Nessun evangelista avrebbe voluto includere questo tipo di informazione, se
avessero inventato questa storia, perché avrebbe minato lo scopo del Vangelo. Avere
delle donne come prime testimoni della Risurrezione rientra in questo criterio.
Nel
giudaismo del primo secolo, la testimonianza delle donne era inammissibile in
un tribunale: “Che non sia ammessa la testimonianza delle donne, a causa della
leggerezza e sfacciataggine del loro sesso” (Giuseppe Flavio, Antichità Giudaiche, 4.8.15).
Se
la testimonianza di una donna non era considerata credibile in un tribunale, sembrerebbe
logico ritenere che gli apostoli non avrebbero dovuto usare la testimonianza delle
donne per convincere i loro interlocutori della verità del sepolcro vuoto e
delle apparizioni del Cristo risorto.
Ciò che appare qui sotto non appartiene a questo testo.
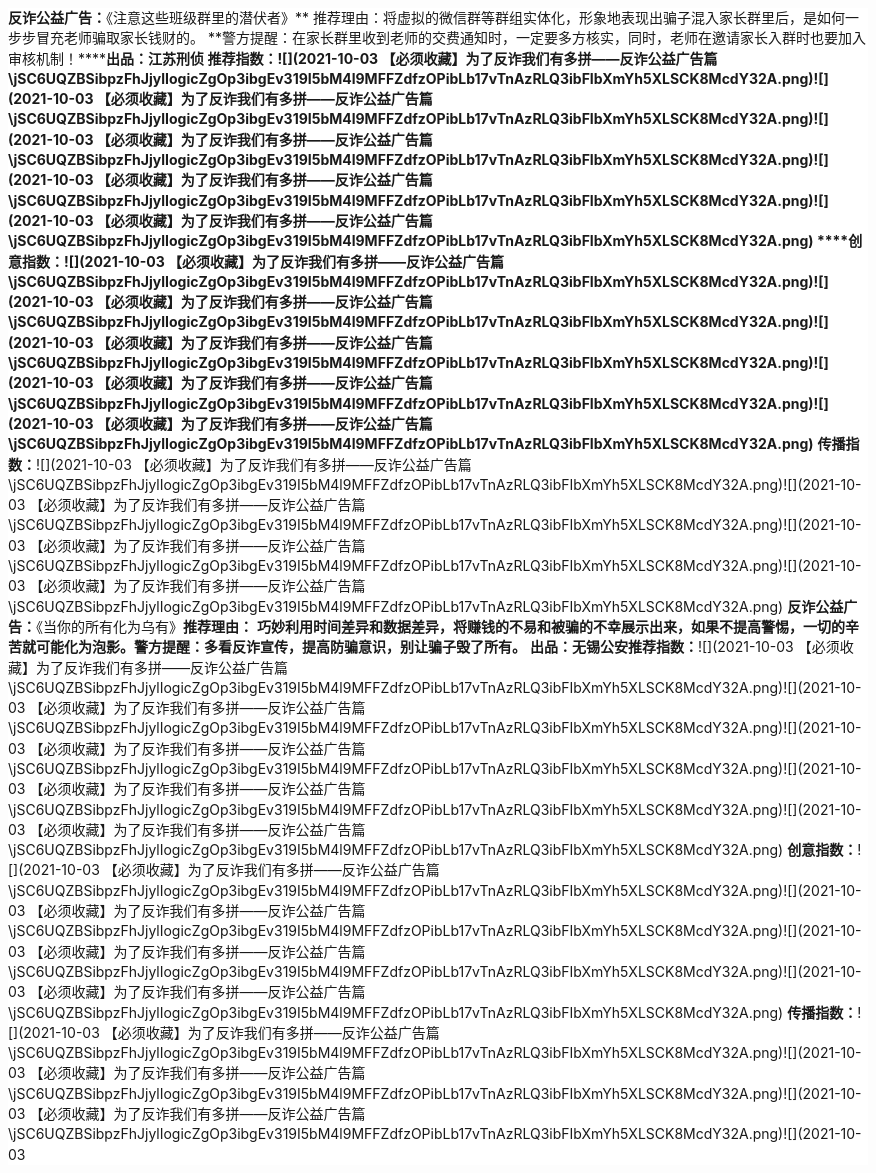 **反诈公益广告：**《注意这些班级群里的潜伏者》**
推荐理由：将虚拟的微信群等群组实体化，形象地表现出骗子混入家长群里后，是如何一步步冒充老师骗取家长钱财的。
**警方提醒：在家长群里收到老师的交费通知时，一定要多方核实，同时，老师在邀请家长入群时也要加入审核机制！******出品：**江苏刑侦
**推荐指数：**![](2021-10-03
【必须收藏】为了反诈我们有多拼——反诈公益广告篇\\jSC6UQZBSibpzFhJjylIogicZgOp3ibgEv319I5bM4l9MFFZdfzOPibLb17vTnAzRLQ3ibFIbXmYh5XLSCK8McdY32A.png)![](2021-10-03
【必须收藏】为了反诈我们有多拼——反诈公益广告篇\\jSC6UQZBSibpzFhJjylIogicZgOp3ibgEv319I5bM4l9MFFZdfzOPibLb17vTnAzRLQ3ibFIbXmYh5XLSCK8McdY32A.png)![](2021-10-03
【必须收藏】为了反诈我们有多拼——反诈公益广告篇\\jSC6UQZBSibpzFhJjylIogicZgOp3ibgEv319I5bM4l9MFFZdfzOPibLb17vTnAzRLQ3ibFIbXmYh5XLSCK8McdY32A.png)![](2021-10-03
【必须收藏】为了反诈我们有多拼——反诈公益广告篇\\jSC6UQZBSibpzFhJjylIogicZgOp3ibgEv319I5bM4l9MFFZdfzOPibLb17vTnAzRLQ3ibFIbXmYh5XLSCK8McdY32A.png)![](2021-10-03
【必须收藏】为了反诈我们有多拼——反诈公益广告篇\\jSC6UQZBSibpzFhJjylIogicZgOp3ibgEv319I5bM4l9MFFZdfzOPibLb17vTnAzRLQ3ibFIbXmYh5XLSCK8McdY32A.png)
****创意指数：**![](2021-10-03
【必须收藏】为了反诈我们有多拼——反诈公益广告篇\\jSC6UQZBSibpzFhJjylIogicZgOp3ibgEv319I5bM4l9MFFZdfzOPibLb17vTnAzRLQ3ibFIbXmYh5XLSCK8McdY32A.png)![](2021-10-03
【必须收藏】为了反诈我们有多拼——反诈公益广告篇\\jSC6UQZBSibpzFhJjylIogicZgOp3ibgEv319I5bM4l9MFFZdfzOPibLb17vTnAzRLQ3ibFIbXmYh5XLSCK8McdY32A.png)![](2021-10-03
【必须收藏】为了反诈我们有多拼——反诈公益广告篇\\jSC6UQZBSibpzFhJjylIogicZgOp3ibgEv319I5bM4l9MFFZdfzOPibLb17vTnAzRLQ3ibFIbXmYh5XLSCK8McdY32A.png)![](2021-10-03
【必须收藏】为了反诈我们有多拼——反诈公益广告篇\\jSC6UQZBSibpzFhJjylIogicZgOp3ibgEv319I5bM4l9MFFZdfzOPibLb17vTnAzRLQ3ibFIbXmYh5XLSCK8McdY32A.png)![](2021-10-03
【必须收藏】为了反诈我们有多拼——反诈公益广告篇\\jSC6UQZBSibpzFhJjylIogicZgOp3ibgEv319I5bM4l9MFFZdfzOPibLb17vTnAzRLQ3ibFIbXmYh5XLSCK8McdY32A.png)**
**传播指数：**![](2021-10-03
【必须收藏】为了反诈我们有多拼——反诈公益广告篇\\jSC6UQZBSibpzFhJjylIogicZgOp3ibgEv319I5bM4l9MFFZdfzOPibLb17vTnAzRLQ3ibFIbXmYh5XLSCK8McdY32A.png)![](2021-10-03
【必须收藏】为了反诈我们有多拼——反诈公益广告篇\\jSC6UQZBSibpzFhJjylIogicZgOp3ibgEv319I5bM4l9MFFZdfzOPibLb17vTnAzRLQ3ibFIbXmYh5XLSCK8McdY32A.png)![](2021-10-03
【必须收藏】为了反诈我们有多拼——反诈公益广告篇\\jSC6UQZBSibpzFhJjylIogicZgOp3ibgEv319I5bM4l9MFFZdfzOPibLb17vTnAzRLQ3ibFIbXmYh5XLSCK8McdY32A.png)![](2021-10-03
【必须收藏】为了反诈我们有多拼——反诈公益广告篇\\jSC6UQZBSibpzFhJjylIogicZgOp3ibgEv319I5bM4l9MFFZdfzOPibLb17vTnAzRLQ3ibFIbXmYh5XLSCK8McdY32A.png)
**反诈公益广告：**《当你的所有化为乌有》**推荐理由：**
**巧妙利用时间差异和数据差异，将赚钱的不易和被骗的不幸展示出来，如果不提高警惕，一切的辛苦就可能化为泡影。警方提醒：多看反诈宣传，提高防骗意识，别让骗子毁了所有。**
**出品：**无锡公安**推荐指数：**![](2021-10-03
【必须收藏】为了反诈我们有多拼——反诈公益广告篇\\jSC6UQZBSibpzFhJjylIogicZgOp3ibgEv319I5bM4l9MFFZdfzOPibLb17vTnAzRLQ3ibFIbXmYh5XLSCK8McdY32A.png)![](2021-10-03
【必须收藏】为了反诈我们有多拼——反诈公益广告篇\\jSC6UQZBSibpzFhJjylIogicZgOp3ibgEv319I5bM4l9MFFZdfzOPibLb17vTnAzRLQ3ibFIbXmYh5XLSCK8McdY32A.png)![](2021-10-03
【必须收藏】为了反诈我们有多拼——反诈公益广告篇\\jSC6UQZBSibpzFhJjylIogicZgOp3ibgEv319I5bM4l9MFFZdfzOPibLb17vTnAzRLQ3ibFIbXmYh5XLSCK8McdY32A.png)![](2021-10-03
【必须收藏】为了反诈我们有多拼——反诈公益广告篇\\jSC6UQZBSibpzFhJjylIogicZgOp3ibgEv319I5bM4l9MFFZdfzOPibLb17vTnAzRLQ3ibFIbXmYh5XLSCK8McdY32A.png)![](2021-10-03
【必须收藏】为了反诈我们有多拼——反诈公益广告篇\\jSC6UQZBSibpzFhJjylIogicZgOp3ibgEv319I5bM4l9MFFZdfzOPibLb17vTnAzRLQ3ibFIbXmYh5XLSCK8McdY32A.png)
**创意指数：**![](2021-10-03
【必须收藏】为了反诈我们有多拼——反诈公益广告篇\\jSC6UQZBSibpzFhJjylIogicZgOp3ibgEv319I5bM4l9MFFZdfzOPibLb17vTnAzRLQ3ibFIbXmYh5XLSCK8McdY32A.png)![](2021-10-03
【必须收藏】为了反诈我们有多拼——反诈公益广告篇\\jSC6UQZBSibpzFhJjylIogicZgOp3ibgEv319I5bM4l9MFFZdfzOPibLb17vTnAzRLQ3ibFIbXmYh5XLSCK8McdY32A.png)![](2021-10-03
【必须收藏】为了反诈我们有多拼——反诈公益广告篇\\jSC6UQZBSibpzFhJjylIogicZgOp3ibgEv319I5bM4l9MFFZdfzOPibLb17vTnAzRLQ3ibFIbXmYh5XLSCK8McdY32A.png)![](2021-10-03
【必须收藏】为了反诈我们有多拼——反诈公益广告篇\\jSC6UQZBSibpzFhJjylIogicZgOp3ibgEv319I5bM4l9MFFZdfzOPibLb17vTnAzRLQ3ibFIbXmYh5XLSCK8McdY32A.png)
**传播指数：**![](2021-10-03
【必须收藏】为了反诈我们有多拼——反诈公益广告篇\\jSC6UQZBSibpzFhJjylIogicZgOp3ibgEv319I5bM4l9MFFZdfzOPibLb17vTnAzRLQ3ibFIbXmYh5XLSCK8McdY32A.png)![](2021-10-03
【必须收藏】为了反诈我们有多拼——反诈公益广告篇\\jSC6UQZBSibpzFhJjylIogicZgOp3ibgEv319I5bM4l9MFFZdfzOPibLb17vTnAzRLQ3ibFIbXmYh5XLSCK8McdY32A.png)![](2021-10-03
【必须收藏】为了反诈我们有多拼——反诈公益广告篇\\jSC6UQZBSibpzFhJjylIogicZgOp3ibgEv319I5bM4l9MFFZdfzOPibLb17vTnAzRLQ3ibFIbXmYh5XLSCK8McdY32A.png)![](2021-10-03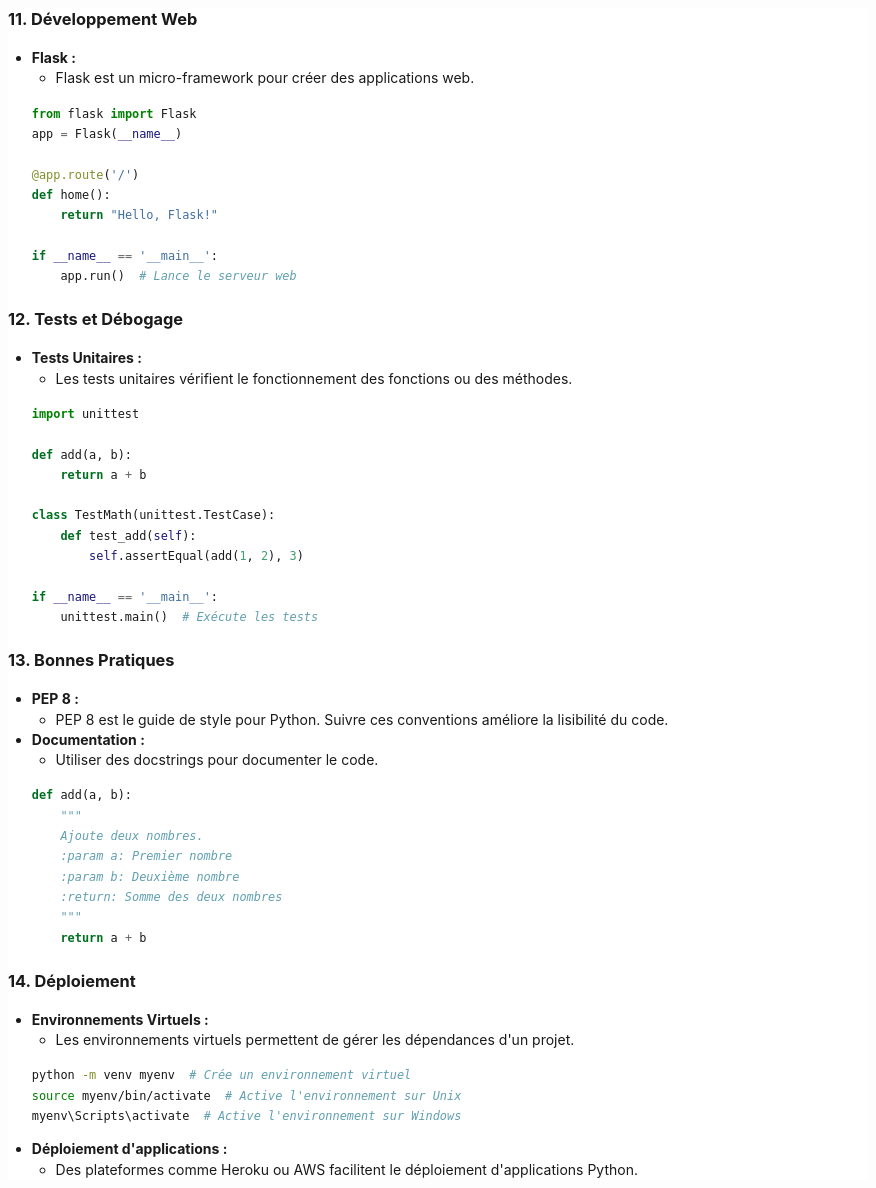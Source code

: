 ### 11. **Développement Web**
   - **Flask :**
     - Flask est un micro-framework pour créer des applications web.
     ```python
     from flask import Flask
     app = Flask(__name__)

     @app.route('/')
     def home():
         return "Hello, Flask!"

     if __name__ == '__main__':
         app.run()  # Lance le serveur web
     ```

### 12. **Tests et Débogage**
   - **Tests Unitaires :**
     - Les tests unitaires vérifient le fonctionnement des fonctions ou des méthodes.
     ```python
     import unittest

     def add(a, b):
         return a + b

     class TestMath(unittest.TestCase):
         def test_add(self):
             self.assertEqual(add(1, 2), 3)

     if __name__ == '__main__':
         unittest.main()  # Exécute les tests
     ```

### 13. **Bonnes Pratiques**
   - **PEP 8 :**
     - PEP 8 est le guide de style pour Python. Suivre ces conventions améliore la lisibilité du code.
   - **Documentation :**
     - Utiliser des docstrings pour documenter le code.
     ```python
     def add(a, b):
         """
         Ajoute deux nombres.
         :param a: Premier nombre
         :param b: Deuxième nombre
         :return: Somme des deux nombres
         """
         return a + b
     ```

### 14. **Déploiement**
   - **Environnements Virtuels :**
     - Les environnements virtuels permettent de gérer les dépendances d'un projet.
     ```bash
     python -m venv myenv  # Crée un environnement virtuel
     source myenv/bin/activate  # Active l'environnement sur Unix
     myenv\Scripts\activate  # Active l'environnement sur Windows
     ```
   - **Déploiement d'applications :**
     - Des plateformes comme Heroku ou AWS facilitent le déploiement d'applications Python.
È più
ragionevole concludere, se gli evangelisti avessero creato questa storia a
tavolino, che avrebbero scelto degli uomini come primi testimoni, come ad
esempio Giuseppe di Arimatea e Nicodemo.
Lo
storico e attivista ateo Richard Carrier, nel capitolo 11 del suo libro Not the Impossible Faith, fa un’obiezione
a questo argomento. Dice che, dal momento che i Vangeli sono storia e non
documenti del tribunale, è errato che un apologeta cristiano vada dal “decoro
del tribunale alla credibilità di tutti i giorni”.
Inoltre,
afferma, mentre la testimonianza delle donne non veniva accettata in tribunale,
era ammissibile come fonte di affermazioni storiche. Carrier si riferisce alla
narrazione di Giuseppe Flavio del massacri di Gamala e Masada, che hanno
entrambi delle donne come loro fonti storiche.
In
risposta alla prima obiezione di Carrier, credo sia legittimo che un apologeta
cristiano usi l’inammissibilità della testimonianza delle donne in un
tribunale, perché gli evangelisti stavano cercando di convincere i loro interlocutori alla verità della Risurrezione. Non
stavano semplicemente raccontando un fatto storico ma stavano presentando una
convergenza di prove per dimostrare la verità della Risurrezione di Gesù:
sepolcro vuoto, diverse apparizioni dopo la morte, conversioni, etc.
Inoltre,
notate il motivo che dà Giuseppe Flavio per non ammettere la testimonianza
delle donne: “a causa della leggerezza e sfacciataggine del loro sesso”. La
parola leggerezza indica il trattare
un fatto serio con irriverenza o in un modo tale da mancare di rispetto. Forse
questa visione delle donne potrebbe condurre non a un rifiuto totale della loro
testimonianza, ma certamente la renderebbe meno desiderabile se qualcuno stesse
inventano una storia, specialmente quando sarebbe così facile usare degli
uomini come primi testimoni.
Neanche
il secondo argomento di Carrier è sufficiente. Per quanto riguarda il massacro
a Gamala, Giuseppe Flavio afferma che le due donne che servirono come testimoni
furono le sole che fuggirono (Guerra Giudaica, 4.82). Anche se non
esplicitamente, anche nel racconto del massacro di Masada, Giuseppe sembra
affermare che le due donne che furono testimoni dell’evento furono le uniche
sopravvissute (Guerra Giudaica, 7.399).
È
quindi ovvio che Giuseppe Flavio utilizzi la testimonianza delle donne per
questi eventi, dal momento che non era sopravvissuto nessun’altro.
Detto
questo, è facile vedere perché l’argomento di Carrier sul fatto che Giuseppe
Flavio fece affidamento sulla testimonianza di queste donne, non mina l’argomento
cristiano. Gli evangelisti avevano altre opzioni quando si trattava di decidere
chi dovevano essere i testimoni della Risurrezione di Cristo, ma Giuseppe
Flavio non avevano altre opzioni nella scelta dei testimoni per il racconto dei
massacri.
L’inaffidabilità
della testimonianza delle donne nel giudaismo del primo secolo può ancora
essere considerato come un criterio legittimo di imbarazzo e può quindi essere
usato dagli apologeti cristiani quando si parla della storicità della
Risurrezione di Gesù.
Ci
sono molti altri motivi utili a dimostrare l’irragionevolezza della teoria del
complotto. Ma credo che i due qui presentati siano sufficienti: innanzitutto,
la gente non muore per ciò che sa essere una menzogna; e i bugiardi non usano
testimoni inaffidabili per convincere della loro storia inventata.